We see the world of investment products falling into three general buckets: index, closet index, and active.
- Index Products: Index (“Passive”) products offer no alpha, no tracking error, and no Active Share, or conviction. These funds, typified by Vanguard’s products, have a high number of securities, low expense ratios, and low marketing costs.
- “Closet Index” Products: Closet Index products, sometimes referred to as “Smart Beta,” offer little to no alpha, little to no tracking error, and little Active Share, or conviction. These funds typically have a high number of securities, low to mid-level expense ratios, and high marketing costs.
- Active Products: Active products, often delivered via mutual fund or hedge fund vehicles, are characterized by high expected alpha, high tracking error, and high Active Share, or conviction. These funds have a low number of securities (< 50), high expense ratios, and high marketing costs.
Smart beta portfolios which contain 100’s of stocks are–by construction–low-alpha, low-mid tracking-error, closet-index products. The chart below, taken from a wonderful piece by Cambridge Associates, highlights the breakdown of the investments industry.
Financial Engineering Smart Beta Portfolios
We examine two common investment strategies from 1963 through 2013: Value and Momentum (i.e., relative strength).
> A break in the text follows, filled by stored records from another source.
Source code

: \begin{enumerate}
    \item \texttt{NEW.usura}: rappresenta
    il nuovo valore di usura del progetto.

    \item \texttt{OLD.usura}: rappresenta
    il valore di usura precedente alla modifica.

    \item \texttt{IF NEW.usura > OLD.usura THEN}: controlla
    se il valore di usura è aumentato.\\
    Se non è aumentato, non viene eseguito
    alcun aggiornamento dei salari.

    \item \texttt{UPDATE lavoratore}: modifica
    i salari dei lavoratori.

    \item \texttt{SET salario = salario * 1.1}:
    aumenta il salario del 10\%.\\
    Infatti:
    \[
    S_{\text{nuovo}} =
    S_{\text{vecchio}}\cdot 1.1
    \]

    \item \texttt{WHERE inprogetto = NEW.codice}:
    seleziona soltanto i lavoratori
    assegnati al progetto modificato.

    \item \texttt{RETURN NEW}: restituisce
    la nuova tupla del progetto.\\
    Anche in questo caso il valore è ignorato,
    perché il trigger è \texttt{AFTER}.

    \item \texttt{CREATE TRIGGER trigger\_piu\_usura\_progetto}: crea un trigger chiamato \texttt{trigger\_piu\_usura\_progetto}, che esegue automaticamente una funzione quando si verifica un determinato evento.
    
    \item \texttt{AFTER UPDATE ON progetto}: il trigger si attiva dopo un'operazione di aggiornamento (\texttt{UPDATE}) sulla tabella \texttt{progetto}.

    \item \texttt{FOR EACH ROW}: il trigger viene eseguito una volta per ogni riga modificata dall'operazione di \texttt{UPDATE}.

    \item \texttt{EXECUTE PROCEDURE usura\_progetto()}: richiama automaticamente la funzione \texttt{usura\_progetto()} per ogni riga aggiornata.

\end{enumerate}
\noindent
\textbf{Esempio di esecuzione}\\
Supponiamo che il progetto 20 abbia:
- Value: Value strategies tilt towards stocks that are cheap on some measure of fundamentals to price.
- Momentum: Momentum, or relative strength, strategies tilt towards stocks that have had strong performance relative to other stocks in the marketplace.
There are 100’s of ways in which an investor could express value or momentum, but let’s be frank–they are all 90% correlated and essentially the same thing, at the margin.